Inter-organellar signaling linkages in oncology are increasingly elucidated. However, the impact of lysosome-endoplasmic reticulum (ER) interaction on tumor cell fate remains relatively unexplored. A novel interaction between lysosomes and the ER, mediated by the flavonoid LW-213 through targeting LIMP2 (lysosomal integral membrane protein type 2)to activate a lysosomal repair pathway, is identified in acute myeloid leukemia (AML). This leads to activated RAB7A activity, enhancing lysosomal retrograde transport to the perinuclear region and increasing contact at lysosome-ER membrane contact sites (MCSs).
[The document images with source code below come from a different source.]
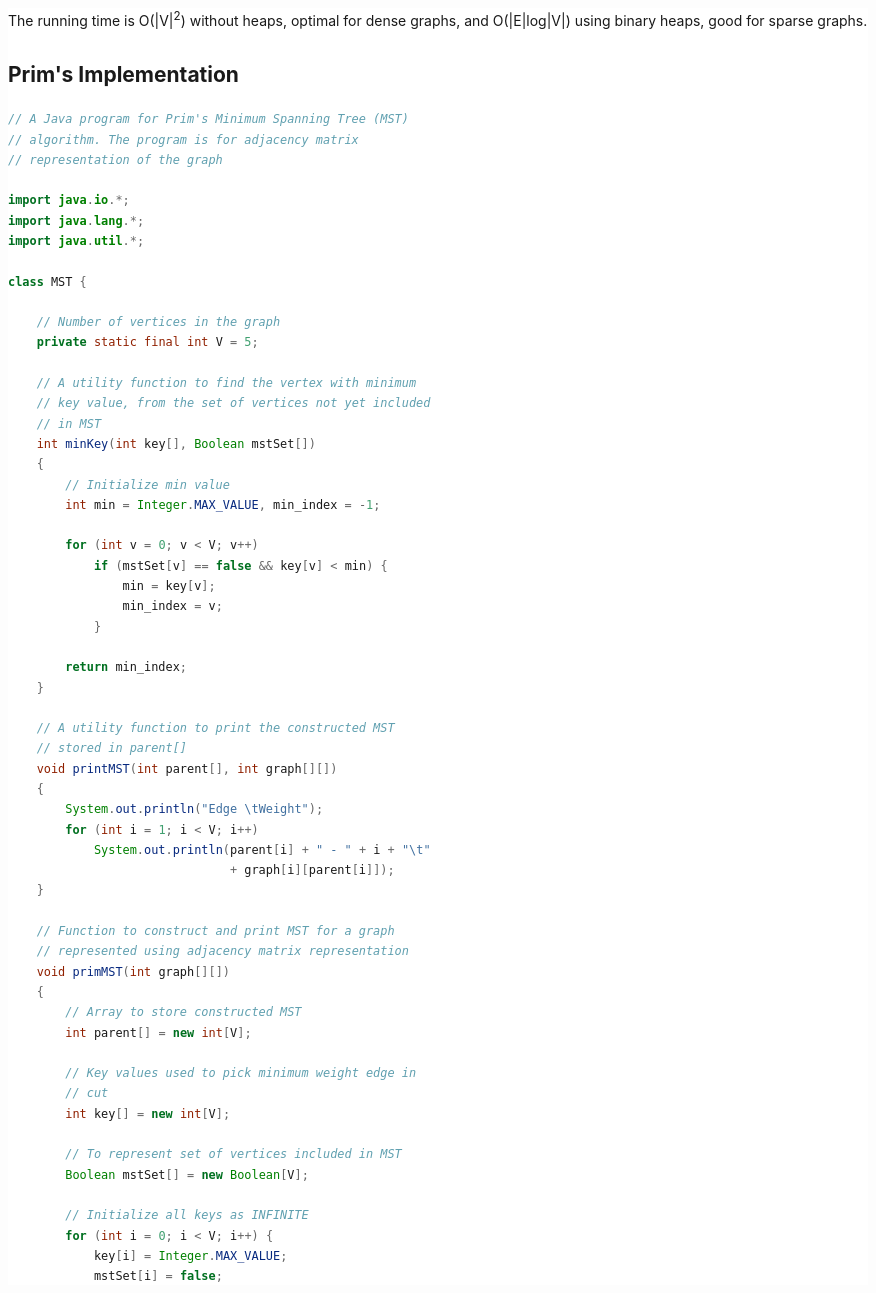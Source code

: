 The running time is O(\|V\|<sup>2</sup>) without heaps, optimal for dense graphs, and O(\|E\|log\|V\|) using binary heaps, good for sparse graphs.

## Prim's Implementation
```java
// A Java program for Prim's Minimum Spanning Tree (MST)
// algorithm. The program is for adjacency matrix
// representation of the graph
 
import java.io.*;
import java.lang.*;
import java.util.*;
 
class MST {
 
    // Number of vertices in the graph
    private static final int V = 5;
 
    // A utility function to find the vertex with minimum
    // key value, from the set of vertices not yet included
    // in MST
    int minKey(int key[], Boolean mstSet[])
    {
        // Initialize min value
        int min = Integer.MAX_VALUE, min_index = -1;
 
        for (int v = 0; v < V; v++)
            if (mstSet[v] == false && key[v] < min) {
                min = key[v];
                min_index = v;
            }
 
        return min_index;
    }
 
    // A utility function to print the constructed MST
    // stored in parent[]
    void printMST(int parent[], int graph[][])
    {
        System.out.println("Edge \tWeight");
        for (int i = 1; i < V; i++)
            System.out.println(parent[i] + " - " + i + "\t"
                               + graph[i][parent[i]]);
    }
 
    // Function to construct and print MST for a graph
    // represented using adjacency matrix representation
    void primMST(int graph[][])
    {
        // Array to store constructed MST
        int parent[] = new int[V];
 
        // Key values used to pick minimum weight edge in
        // cut
        int key[] = new int[V];
 
        // To represent set of vertices included in MST
        Boolean mstSet[] = new Boolean[V];
 
        // Initialize all keys as INFINITE
        for (int i = 0; i < V; i++) {
            key[i] = Integer.MAX_VALUE;
            mstSet[i] = false;
```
Close proximity of TPC1 to IP3R1 at these sites generates a concentrated calcium microdomain, triggering CA²⁺-induced CA²⁺ release, which causes cytoplasmic calcium turbulence and two distinct calcium tides. This excessive calcium efflux depletes ER calcium stores, triggering lethal ER stress-induced Apoptosis. Interestingly, altering TPC1 expression levels in HeLa cells affected these calcium dynamics, replicating AML-specific mechanisms when overexpressed. Subsequent studies using BALB/c xenograft models with wild-type and LIMP2-knockout THP1 cells, along with ICR mice toxicity models, confirmed LW-213's significant tumor growth inhibition with minimal toxicity. These findings underscore the potential of targeting lysosomal-ER calcium crosstalk as an innovative approach to Cancer treatment, highlighting the therapeutic promise of LW-213 in managing tumor cell fate through modulating organellar interactions.

ERS; LIMP2; calcium crosstalk; lysosomal dynamics; membrane contact site; organelle interaction.